TMA beginning in the postpartum period after an uneventful pregnancy is very suggestive of C-HUS.(32808006)
Catastrophic antiphospholipid antibody syndrome (more on this here).
Expedited delivery may be required in some situations (particularly preeclampsia/HELLP), but delivery doesn't seem to have a substantive effect on other pathologies (e.g., TTP or C-HUS). The timing and mode of delivery will be determined by the obstetrics team.
TTP: For patients in whom TTP is likely, empiric plasmapheresis and steroid therapy may be appropriate (while awaiting additional data).
Between 20 weeks gestation and the early postpartum period, preeclampsia/HELLP is the most common cause of TMA. If patients meet the criteria for preeclampsia/HELLP, this is the most likely diagnosis and it should be treated accordingly (more on this here).
Emerging evidence suggests that HELLP may involve dysregulation of the complement system, similar to C-HUS. Thus, eculizumab may be considered as adjunctive therapy for some patients with HELLP who have prominent features of thrombotic microangiopathy.(30865166)
Eculizumab is the treatment of choice for C-HUS in pregnancy. Higher doses may be required than usual, due to higher volume of distribution and/or urinary loss in patients with heavy proteinuria.(32808006)

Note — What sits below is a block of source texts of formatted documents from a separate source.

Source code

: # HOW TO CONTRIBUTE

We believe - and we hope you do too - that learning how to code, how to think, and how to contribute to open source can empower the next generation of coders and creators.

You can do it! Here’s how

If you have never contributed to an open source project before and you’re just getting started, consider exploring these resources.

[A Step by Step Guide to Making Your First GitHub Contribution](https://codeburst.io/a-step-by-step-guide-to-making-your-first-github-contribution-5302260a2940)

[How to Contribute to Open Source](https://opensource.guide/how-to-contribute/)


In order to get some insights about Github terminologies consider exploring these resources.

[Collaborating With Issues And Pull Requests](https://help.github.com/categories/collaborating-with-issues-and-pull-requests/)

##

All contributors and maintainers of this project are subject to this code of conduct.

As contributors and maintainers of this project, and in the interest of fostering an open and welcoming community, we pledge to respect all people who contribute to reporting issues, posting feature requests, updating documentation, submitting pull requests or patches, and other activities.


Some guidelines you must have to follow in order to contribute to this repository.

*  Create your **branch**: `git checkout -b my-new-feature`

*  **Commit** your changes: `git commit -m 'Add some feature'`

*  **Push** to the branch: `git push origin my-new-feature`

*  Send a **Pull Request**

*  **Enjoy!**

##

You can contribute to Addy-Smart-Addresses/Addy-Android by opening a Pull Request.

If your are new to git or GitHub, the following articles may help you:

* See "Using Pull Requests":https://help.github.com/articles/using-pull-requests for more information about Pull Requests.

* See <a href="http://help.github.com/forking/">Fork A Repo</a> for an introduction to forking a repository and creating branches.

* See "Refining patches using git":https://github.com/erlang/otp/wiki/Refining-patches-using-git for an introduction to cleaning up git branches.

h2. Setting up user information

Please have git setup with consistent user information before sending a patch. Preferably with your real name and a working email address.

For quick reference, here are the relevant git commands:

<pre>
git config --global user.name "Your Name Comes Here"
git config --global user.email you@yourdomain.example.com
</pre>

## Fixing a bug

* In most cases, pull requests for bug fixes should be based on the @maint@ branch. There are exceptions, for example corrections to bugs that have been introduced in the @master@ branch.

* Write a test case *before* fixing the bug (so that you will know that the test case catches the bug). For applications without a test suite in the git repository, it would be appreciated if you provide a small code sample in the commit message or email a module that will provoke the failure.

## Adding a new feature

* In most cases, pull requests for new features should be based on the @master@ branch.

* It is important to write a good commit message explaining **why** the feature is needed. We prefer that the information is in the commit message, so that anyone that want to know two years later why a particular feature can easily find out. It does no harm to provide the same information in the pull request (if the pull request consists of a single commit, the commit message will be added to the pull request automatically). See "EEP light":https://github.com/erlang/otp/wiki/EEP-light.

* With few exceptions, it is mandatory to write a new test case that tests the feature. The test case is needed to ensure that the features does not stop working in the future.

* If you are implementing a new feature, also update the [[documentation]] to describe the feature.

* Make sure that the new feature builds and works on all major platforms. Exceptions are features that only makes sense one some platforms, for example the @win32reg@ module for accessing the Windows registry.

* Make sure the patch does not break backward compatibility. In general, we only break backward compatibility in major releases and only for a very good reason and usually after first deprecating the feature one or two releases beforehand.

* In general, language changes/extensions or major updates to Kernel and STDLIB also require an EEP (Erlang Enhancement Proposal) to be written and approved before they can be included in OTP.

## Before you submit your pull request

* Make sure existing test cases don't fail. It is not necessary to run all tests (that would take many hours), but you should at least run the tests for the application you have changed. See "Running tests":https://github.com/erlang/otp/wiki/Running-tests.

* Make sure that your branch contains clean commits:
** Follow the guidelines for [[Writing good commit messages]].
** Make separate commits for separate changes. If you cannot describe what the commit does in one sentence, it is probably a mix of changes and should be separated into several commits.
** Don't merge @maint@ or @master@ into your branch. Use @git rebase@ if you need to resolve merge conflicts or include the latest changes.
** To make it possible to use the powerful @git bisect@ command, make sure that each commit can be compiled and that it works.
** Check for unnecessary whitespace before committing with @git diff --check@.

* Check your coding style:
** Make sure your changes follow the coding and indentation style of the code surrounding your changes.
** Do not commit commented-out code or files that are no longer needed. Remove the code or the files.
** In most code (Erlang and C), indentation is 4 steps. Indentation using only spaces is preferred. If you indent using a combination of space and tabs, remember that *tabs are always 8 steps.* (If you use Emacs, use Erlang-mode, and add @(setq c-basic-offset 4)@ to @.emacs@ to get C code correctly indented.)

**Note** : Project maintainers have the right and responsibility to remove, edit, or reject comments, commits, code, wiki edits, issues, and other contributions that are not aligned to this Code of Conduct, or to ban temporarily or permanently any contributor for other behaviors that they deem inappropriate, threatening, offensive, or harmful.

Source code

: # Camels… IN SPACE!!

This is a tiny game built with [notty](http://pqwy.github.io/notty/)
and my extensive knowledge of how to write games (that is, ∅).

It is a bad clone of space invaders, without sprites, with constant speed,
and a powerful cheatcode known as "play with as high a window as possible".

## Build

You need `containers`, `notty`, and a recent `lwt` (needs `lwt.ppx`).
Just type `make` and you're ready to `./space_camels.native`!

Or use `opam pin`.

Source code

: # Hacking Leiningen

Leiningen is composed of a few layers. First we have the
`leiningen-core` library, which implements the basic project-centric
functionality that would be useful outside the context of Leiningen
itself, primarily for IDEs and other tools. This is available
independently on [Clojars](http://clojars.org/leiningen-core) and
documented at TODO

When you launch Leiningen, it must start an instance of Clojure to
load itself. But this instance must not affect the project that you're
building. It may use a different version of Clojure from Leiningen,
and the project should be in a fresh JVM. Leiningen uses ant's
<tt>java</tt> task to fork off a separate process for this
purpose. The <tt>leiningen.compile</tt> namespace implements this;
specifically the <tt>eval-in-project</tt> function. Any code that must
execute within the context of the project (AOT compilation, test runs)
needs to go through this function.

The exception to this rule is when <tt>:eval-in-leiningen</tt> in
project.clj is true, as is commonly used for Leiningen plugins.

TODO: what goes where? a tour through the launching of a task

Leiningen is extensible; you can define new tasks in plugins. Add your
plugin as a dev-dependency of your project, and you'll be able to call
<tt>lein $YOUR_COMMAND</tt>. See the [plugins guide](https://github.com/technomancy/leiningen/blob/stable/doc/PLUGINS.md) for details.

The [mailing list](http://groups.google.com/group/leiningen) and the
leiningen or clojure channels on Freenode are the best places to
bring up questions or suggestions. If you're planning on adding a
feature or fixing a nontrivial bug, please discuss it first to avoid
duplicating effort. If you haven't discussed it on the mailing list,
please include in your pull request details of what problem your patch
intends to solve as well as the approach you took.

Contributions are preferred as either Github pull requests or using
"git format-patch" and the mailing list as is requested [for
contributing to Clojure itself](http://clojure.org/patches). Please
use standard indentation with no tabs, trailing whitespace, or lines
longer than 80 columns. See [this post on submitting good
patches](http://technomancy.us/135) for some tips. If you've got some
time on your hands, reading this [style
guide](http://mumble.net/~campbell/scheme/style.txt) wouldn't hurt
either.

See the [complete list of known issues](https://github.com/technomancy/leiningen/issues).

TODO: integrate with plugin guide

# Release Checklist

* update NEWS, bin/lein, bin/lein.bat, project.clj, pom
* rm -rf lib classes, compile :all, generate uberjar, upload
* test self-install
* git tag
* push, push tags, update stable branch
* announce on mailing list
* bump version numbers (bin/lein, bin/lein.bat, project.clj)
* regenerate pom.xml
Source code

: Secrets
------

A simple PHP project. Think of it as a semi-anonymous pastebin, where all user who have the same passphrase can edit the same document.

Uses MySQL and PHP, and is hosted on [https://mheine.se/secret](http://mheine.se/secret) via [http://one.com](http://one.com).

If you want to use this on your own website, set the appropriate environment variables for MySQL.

In some patients with TMA occurring several weeks postpartum and primarily involving the kidney, empiric initiation of eculizumab may be reasonable (since this presentation is strongly suggestive of C-HUS).
To keep this page small and fast, questions & discussion about this post can be found on another page here.
TTP is a medical emergency which often requires aggressive empiric therapy before definitive diagnosis. If you're considering this diagnosis, consult hematology immediately to determine if urgent plasmapheresis is needed.
Platelet transfusion is contraindicated (may worsen thrombosis).
Standard therapies for myocardial infarction will generally fail in patients with thrombotic microangiopathy, and may actually exacerbate matters (myocardial ischemia is due to micro-thrombosis, not plaque rupture).
Make sure to send all hematologic labs before starting plasma exchange.